From the records below, return every line containing the word "confirmation".

**** TASK INPUTS

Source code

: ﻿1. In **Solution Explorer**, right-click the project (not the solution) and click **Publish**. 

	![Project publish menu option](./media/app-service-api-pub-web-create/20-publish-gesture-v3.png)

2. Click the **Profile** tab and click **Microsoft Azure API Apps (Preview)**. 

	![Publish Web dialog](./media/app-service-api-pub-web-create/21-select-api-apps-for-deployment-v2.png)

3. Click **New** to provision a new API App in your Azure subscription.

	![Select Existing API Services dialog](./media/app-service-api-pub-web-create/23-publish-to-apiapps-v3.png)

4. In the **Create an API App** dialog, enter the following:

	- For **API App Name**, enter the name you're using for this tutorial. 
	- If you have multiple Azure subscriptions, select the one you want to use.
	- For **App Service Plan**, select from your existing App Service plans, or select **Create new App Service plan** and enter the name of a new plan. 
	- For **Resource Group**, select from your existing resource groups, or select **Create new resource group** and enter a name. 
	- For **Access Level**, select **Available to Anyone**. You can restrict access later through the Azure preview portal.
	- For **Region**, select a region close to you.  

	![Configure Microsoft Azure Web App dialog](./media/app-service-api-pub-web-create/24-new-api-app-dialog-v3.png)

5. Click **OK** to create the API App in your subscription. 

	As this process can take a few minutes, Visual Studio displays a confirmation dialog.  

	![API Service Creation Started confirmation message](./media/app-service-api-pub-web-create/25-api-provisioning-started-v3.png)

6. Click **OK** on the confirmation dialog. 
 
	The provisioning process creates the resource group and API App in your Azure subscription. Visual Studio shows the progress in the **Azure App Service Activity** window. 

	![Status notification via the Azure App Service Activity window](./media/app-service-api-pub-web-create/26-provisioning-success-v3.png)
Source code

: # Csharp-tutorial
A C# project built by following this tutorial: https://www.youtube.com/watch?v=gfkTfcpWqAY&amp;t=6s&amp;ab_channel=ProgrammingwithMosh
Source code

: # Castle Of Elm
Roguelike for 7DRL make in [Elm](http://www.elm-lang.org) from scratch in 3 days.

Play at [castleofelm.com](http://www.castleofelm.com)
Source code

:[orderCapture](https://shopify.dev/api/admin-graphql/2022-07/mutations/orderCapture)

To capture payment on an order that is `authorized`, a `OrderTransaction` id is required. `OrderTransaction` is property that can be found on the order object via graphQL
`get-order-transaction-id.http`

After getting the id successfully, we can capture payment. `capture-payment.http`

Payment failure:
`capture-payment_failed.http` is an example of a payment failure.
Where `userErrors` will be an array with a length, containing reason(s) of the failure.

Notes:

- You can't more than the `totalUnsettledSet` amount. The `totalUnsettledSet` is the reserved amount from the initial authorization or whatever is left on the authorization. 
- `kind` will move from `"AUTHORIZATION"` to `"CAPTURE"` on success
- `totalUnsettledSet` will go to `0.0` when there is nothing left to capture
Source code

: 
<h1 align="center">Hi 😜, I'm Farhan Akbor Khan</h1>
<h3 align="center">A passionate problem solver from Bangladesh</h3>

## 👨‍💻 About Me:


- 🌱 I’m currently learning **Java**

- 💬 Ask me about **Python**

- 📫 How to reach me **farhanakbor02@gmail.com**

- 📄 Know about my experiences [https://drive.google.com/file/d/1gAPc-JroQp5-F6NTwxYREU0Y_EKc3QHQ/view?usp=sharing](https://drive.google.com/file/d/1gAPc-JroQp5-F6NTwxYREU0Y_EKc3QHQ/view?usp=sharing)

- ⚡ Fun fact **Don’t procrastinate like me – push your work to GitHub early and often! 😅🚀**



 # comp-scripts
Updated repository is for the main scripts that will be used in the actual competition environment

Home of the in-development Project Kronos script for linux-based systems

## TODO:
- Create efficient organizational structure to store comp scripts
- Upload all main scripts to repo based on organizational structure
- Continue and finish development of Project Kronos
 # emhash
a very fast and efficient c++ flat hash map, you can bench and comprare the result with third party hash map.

********

• [EXPECTED ANSWER]:
	As this process can take a few minutes, Visual Studio displays a confirmation dialog.  
	![API Service Creation Started confirmation message](./media/app-service-api-pub-web-create/25-api-provisioning-started-v3.png)
6. Click **OK** on the confirmation dialog. 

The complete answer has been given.